Plain-text document sources:
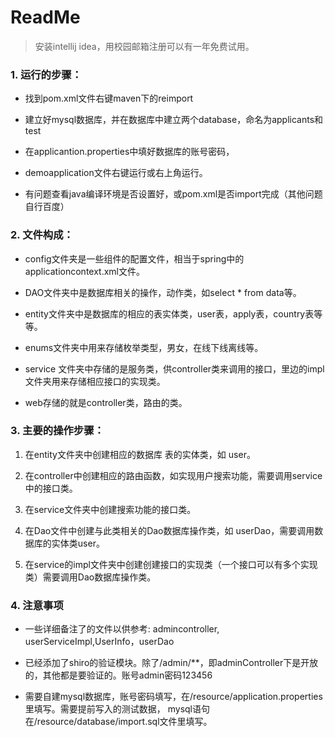 # ReadMe

>安装intellij idea，用校园邮箱注册可以有一年免费试用。

### 1. 运行的步骤：

- 找到pom.xml文件右键maven下的reimport

- 建立好mysql数据库，并在数据库中建立两个database，命名为applicants和test

- 在applicantion.properties中填好数据库的账号密码，

- demoapplication文件右键运行或右上角运行。

- 有问题查看java编译环境是否设置好，或pom.xml是否import完成（其他问题自行百度）

### 2. 文件构成：

- config文件夹是一些组件的配置文件，相当于spring中的applicationcontext.xml文件。

- DAO文件夹中是数据库相关的操作，动作类，如select * from data等。

- entity文件夹中是数据库的相应的表实体类，user表，apply表，country表等等。

- enums文件夹中用来存储枚举类型，男女，在线下线离线等。

- service 文件夹中存储的是服务类，供controller类来调用的接口，里边的impl文件夹用来存储相应接口的实现类。

- web存储的就是controller类，路由的类。

### 3. 主要的操作步骤：

1. 在entity文件夹中创建相应的数据库 表的实体类，如 user。

2. 在controller中创建相应的路由函数，如实现用户搜索功能，需要调用service中的接口类。

3. 在service文件夹中创建搜索功能的接口类。

4. 在Dao文件中创建与此类相关的Dao数据库操作类，如 userDao，需要调用数据库的实体类user。

5. 在service的impl文件夹中创建创建接口的实现类（一个接口可以有多个实现类）需要调用Dao数据库操作类。

### 4. 注意事项

* 一些详细备注了的文件以供参考: admincontroller, userServiceImpl,UserInfo，userDao

* 已经添加了shiro的验证模块。除了/admin/**，即adminController下是开放的，其他都是要验证的。账号admin密码123456

* 需要自建mysql数据库，账号密码填写，在/resource/application.properties里填写。需要提前写入的测试数据，
	mysql语句在/resource/database/import.sql文件里填写。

Task: The entries above must be restated exactly in the answer, and the pictures left out.

Task output:
 # ReadMe

>安装intellij idea，用校园邮箱注册可以有一年免费试用。

### 1. 运行的步骤：

- 找到pom.xml文件右键maven下的reimport

- 建立好mysql数据库，并在数据库中建立两个database，命名为applicants和test

- 在applicantion.properties中填好数据库的账号密码，

- demoapplication文件右键运行或右上角运行。

- 有问题查看java编译环境是否设置好，或pom.xml是否import完成（其他问题自行百度）

### 2. 文件构成：

- config文件夹是一些组件的配置文件，相当于spring中的applicationcontext.xml文件。

- DAO文件夹中是数据库相关的操作，动作类，如select * from data等。

- entity文件夹中是数据库的相应的表实体类，user表，apply表，country表等等。

- enums文件夹中用来存储枚举类型，男女，在线下线离线等。

- service 文件夹中存储的是服务类，供controller类来调用的接口，里边的impl文件夹用来存储相应接口的实现类。

- web存储的就是controller类，路由的类。

### 3. 主要的操作步骤：

1. 在entity文件夹中创建相应的数据库 表的实体类，如 user。

2. 在controller中创建相应的路由函数，如实现用户搜索功能，需要调用service中的接口类。

3. 在service文件夹中创建搜索功能的接口类。

4. 在Dao文件中创建与此类相关的Dao数据库操作类，如 userDao，需要调用数据库的实体类user。

5. 在service的impl文件夹中创建创建接口的实现类（一个接口可以有多个实现类）需要调用Dao数据库操作类。

### 4. 注意事项

* 一些详细备注了的文件以供参考: admincontroller, userServiceImpl,UserInfo，userDao

* 已经添加了shiro的验证模块。除了/admin/**，即adminController下是开放的，其他都是要验证的。账号admin密码123456

* 需要自建mysql数据库，账号密码填写，在/resource/application.properties里填写。需要提前写入的测试数据，
	mysql语句在/resource/database/import.sql文件里填写。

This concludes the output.